Probability density fitting of a GMM

3 minute read

Published: January 17, 2020

Probability density fitting of a GMM | Moritz Boos

Probability density fitting of a Mixture of Gaussians via autograd

Recently I’ve had to fit a Mixture of Gaussians to a target density instead of individual samples drawn from this density.
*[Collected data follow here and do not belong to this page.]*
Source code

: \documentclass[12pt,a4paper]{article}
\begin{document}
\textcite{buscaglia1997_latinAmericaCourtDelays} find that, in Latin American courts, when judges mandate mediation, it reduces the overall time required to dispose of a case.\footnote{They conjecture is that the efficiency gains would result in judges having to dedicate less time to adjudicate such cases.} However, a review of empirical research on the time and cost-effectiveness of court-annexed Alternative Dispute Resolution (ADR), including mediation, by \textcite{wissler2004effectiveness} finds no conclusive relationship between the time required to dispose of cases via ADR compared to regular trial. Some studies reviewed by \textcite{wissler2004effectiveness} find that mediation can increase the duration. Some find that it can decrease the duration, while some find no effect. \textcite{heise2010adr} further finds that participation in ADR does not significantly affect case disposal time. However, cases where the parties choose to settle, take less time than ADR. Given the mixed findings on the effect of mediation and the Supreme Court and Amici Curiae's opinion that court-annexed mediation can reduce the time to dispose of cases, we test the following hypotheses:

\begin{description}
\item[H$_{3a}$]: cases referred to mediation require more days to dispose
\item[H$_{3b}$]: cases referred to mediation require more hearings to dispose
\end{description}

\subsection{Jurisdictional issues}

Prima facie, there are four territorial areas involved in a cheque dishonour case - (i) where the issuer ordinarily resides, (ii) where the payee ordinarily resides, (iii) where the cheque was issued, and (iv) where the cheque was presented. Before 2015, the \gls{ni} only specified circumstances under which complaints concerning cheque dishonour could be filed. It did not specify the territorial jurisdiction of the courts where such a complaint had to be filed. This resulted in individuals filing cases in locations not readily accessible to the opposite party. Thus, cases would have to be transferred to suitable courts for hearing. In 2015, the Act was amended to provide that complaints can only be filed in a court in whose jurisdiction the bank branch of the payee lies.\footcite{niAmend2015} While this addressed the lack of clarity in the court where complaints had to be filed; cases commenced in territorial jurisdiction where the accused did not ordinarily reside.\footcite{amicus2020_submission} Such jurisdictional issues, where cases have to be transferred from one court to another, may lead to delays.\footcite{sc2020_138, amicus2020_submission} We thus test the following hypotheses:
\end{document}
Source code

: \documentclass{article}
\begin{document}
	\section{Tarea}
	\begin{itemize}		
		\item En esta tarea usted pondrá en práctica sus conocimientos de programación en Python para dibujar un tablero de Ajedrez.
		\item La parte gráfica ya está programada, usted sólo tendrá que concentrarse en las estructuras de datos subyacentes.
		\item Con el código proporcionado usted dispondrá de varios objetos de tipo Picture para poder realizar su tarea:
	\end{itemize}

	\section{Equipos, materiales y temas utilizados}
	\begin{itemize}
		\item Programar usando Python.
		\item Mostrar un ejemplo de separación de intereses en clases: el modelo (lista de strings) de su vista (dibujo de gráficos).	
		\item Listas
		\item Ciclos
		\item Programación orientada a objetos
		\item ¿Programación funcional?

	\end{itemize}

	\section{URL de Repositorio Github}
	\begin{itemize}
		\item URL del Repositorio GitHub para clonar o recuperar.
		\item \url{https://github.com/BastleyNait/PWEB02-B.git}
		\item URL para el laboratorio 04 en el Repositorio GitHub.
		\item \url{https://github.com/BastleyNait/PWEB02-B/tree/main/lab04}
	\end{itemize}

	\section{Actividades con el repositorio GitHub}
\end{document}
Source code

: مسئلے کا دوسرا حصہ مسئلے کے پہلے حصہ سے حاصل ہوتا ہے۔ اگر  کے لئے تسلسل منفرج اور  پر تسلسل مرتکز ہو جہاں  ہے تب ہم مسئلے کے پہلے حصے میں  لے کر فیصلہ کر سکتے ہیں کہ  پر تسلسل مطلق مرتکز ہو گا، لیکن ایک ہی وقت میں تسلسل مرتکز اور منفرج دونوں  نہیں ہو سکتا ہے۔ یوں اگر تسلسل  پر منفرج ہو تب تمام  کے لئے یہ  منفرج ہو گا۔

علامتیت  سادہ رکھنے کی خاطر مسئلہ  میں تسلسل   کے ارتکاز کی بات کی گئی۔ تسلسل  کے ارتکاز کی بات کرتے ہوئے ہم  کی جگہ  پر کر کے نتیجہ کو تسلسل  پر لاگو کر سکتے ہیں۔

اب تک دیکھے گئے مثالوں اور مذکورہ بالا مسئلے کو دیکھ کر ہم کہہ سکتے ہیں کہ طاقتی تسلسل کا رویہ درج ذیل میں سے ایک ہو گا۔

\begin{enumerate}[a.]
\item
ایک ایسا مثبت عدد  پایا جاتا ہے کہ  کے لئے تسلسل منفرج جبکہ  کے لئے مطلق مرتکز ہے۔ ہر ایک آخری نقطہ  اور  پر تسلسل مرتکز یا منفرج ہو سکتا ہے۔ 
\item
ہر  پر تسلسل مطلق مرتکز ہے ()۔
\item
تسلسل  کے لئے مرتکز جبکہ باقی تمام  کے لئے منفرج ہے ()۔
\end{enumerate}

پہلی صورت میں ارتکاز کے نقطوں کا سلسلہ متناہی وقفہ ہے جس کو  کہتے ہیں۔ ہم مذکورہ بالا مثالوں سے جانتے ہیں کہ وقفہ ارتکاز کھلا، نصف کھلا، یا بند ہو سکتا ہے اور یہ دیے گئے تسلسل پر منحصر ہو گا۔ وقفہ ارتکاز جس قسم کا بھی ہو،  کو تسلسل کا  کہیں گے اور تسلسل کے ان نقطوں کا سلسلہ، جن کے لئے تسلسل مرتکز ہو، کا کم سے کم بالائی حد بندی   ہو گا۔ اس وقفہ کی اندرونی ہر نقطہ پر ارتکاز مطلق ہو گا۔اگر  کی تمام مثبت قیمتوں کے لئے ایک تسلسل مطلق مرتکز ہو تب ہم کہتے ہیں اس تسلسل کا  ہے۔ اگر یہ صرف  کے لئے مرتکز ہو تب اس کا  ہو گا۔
Googling revealed that at least one other person faced this particular problem too, but there was no code readily available.

To be clear, the problem is the following: given a mixture of Gaussian probability density that is evaluated at $N$ points, we want to recover parameters of these Gaussians (i.e. mean $\mu_{i}$, standard deviation $\sigma_{i}$, and a set of mixture weights $\pi_{i}$ that are constrained to be [0, 1] and sum to 1).

For three Gaussians our objective is to find parameters of a Gaussian mixture that make its density match the blue line below (evaluated at $N=25$ points).

from scipy import stats
import autograd.numpy as np
import matplotlib.pyplot as plt
%matplotlib inline
true_means = [5, 15, 20]
true_stds = [2, 1, 2]
true_pis = [0.3, 0.5, 0.2]

gridmin, gridmax, N = 0, 25, 75
grid =  np.arange(gridmin, gridmax, (gridmax-gridmin)/N)

data = np.array([
    np.sum([pi*stats.norm.pdf(t, loc=m, scale=std)
            for m, std, pi in zip(true_means, true_stds, true_pis)])
                for t in grid])
plt.plot(data, label='Mixture probability density')
plt.xlabel('Grid points')
plt.ylabel('Density')

What follows is my simple solution using autograd with the following caveats:

I estimate the distance between target probability density and our density via an $L2$ distance
Placing a prior on individual parameters will help in converging to a sensible solution (i.e. prevent standard deviation from exploding)
Initial parameters matter, it can be necessary to run the procedure multiple times and choose the solution with smallest loss

The solution

import autograd.numpy as np
from autograd import grad
from autograd import hessian_vector_product
from autograd.misc.flatten import flatten_func
from functools import partial

# we have to defince our own Gaussian pdf because autograd does not like the one provided by scipy
def pdf(x, m, std):
    return (1/(std*np.sqrt(2*np.pi)))*np.exp(-0.5*((x-m)/std)**2)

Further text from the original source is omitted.